(Input for this task)
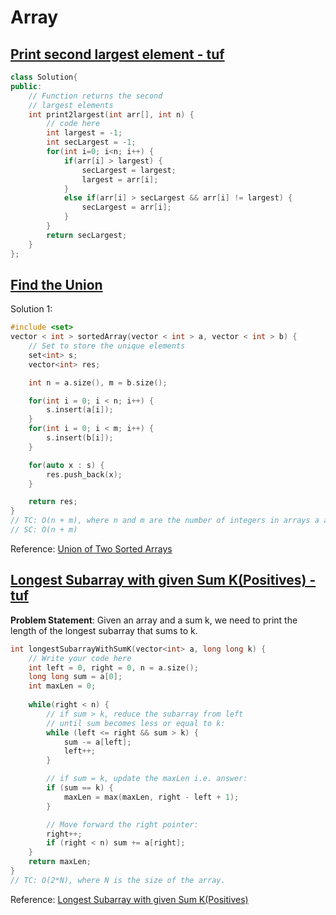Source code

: # Array

## [Print second largest element - tuf](/Array/tuf/Print%20second%20largest%20element.cpp)
```cpp
class Solution{
public:	
	// Function returns the second
	// largest elements
	int print2largest(int arr[], int n) {
	    // code here
	    int largest = -1;
	    int secLargest = -1;
	    for(int i=0; i<n; i++) {
	        if(arr[i] > largest) {
	            secLargest = largest;
	            largest = arr[i];
	        }
	        else if(arr[i] > secLargest && arr[i] != largest) {
	            secLargest = arr[i];
	        }
	    }
	    return secLargest;
	}
};
```

## [Find the Union](https://www.codingninjas.com/studio/problems/sorted-array_6613259)
Solution 1:
```cpp
#include <set>
vector < int > sortedArray(vector < int > a, vector < int > b) {
    // Set to store the unique elements
    set<int> s;
    vector<int> res;

    int n = a.size(), m = b.size();

    for(int i = 0; i < n; i++) {
        s.insert(a[i]);
    }
    for(int i = 0; i < m; i++) {
        s.insert(b[i]);
    }

    for(auto x : s) {
        res.push_back(x);
    }

    return res;
}
// TC: O(n + m), where n and m are the number of integers in arrays a and b.
// SC: O(n + m)
```
Reference: [Union of Two Sorted Arrays](https://takeuforward.org/data-structure/union-of-two-sorted-arrays/)

## [Longest Subarray with given Sum K(Positives) - tuf](https://www.codingninjas.com/studio/problems/longest-subarray-with-sum-k_6682399)
**Problem Statement**: Given an array and a sum k, we need to print the length of the longest subarray that sums to k.
```cpp
int longestSubarrayWithSumK(vector<int> a, long long k) {
    // Write your code here
    int left = 0, right = 0, n = a.size();
    long long sum = a[0];
    int maxLen = 0;
    
    while(right < n) {
        // if sum > k, reduce the subarray from left
        // until sum becomes less or equal to k:
        while (left <= right && sum > k) {
            sum -= a[left];
            left++;
        }

        // if sum = k, update the maxLen i.e. answer:
        if (sum == k) {
            maxLen = max(maxLen, right - left + 1);
        }

        // Move forward the right pointer:
        right++;
        if (right < n) sum += a[right];
    }
    return maxLen;
}
// TC: O(2*N), where N is the size of the array.
```
Reference: [Longest Subarray with given Sum K(Positives)](https://takeuforward.org/data-structure/longest-subarray-with-given-sum-k/)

(Task)
The answer must be a single number: the count of lines in the listing that hold the word "studio".

(Answer space)
2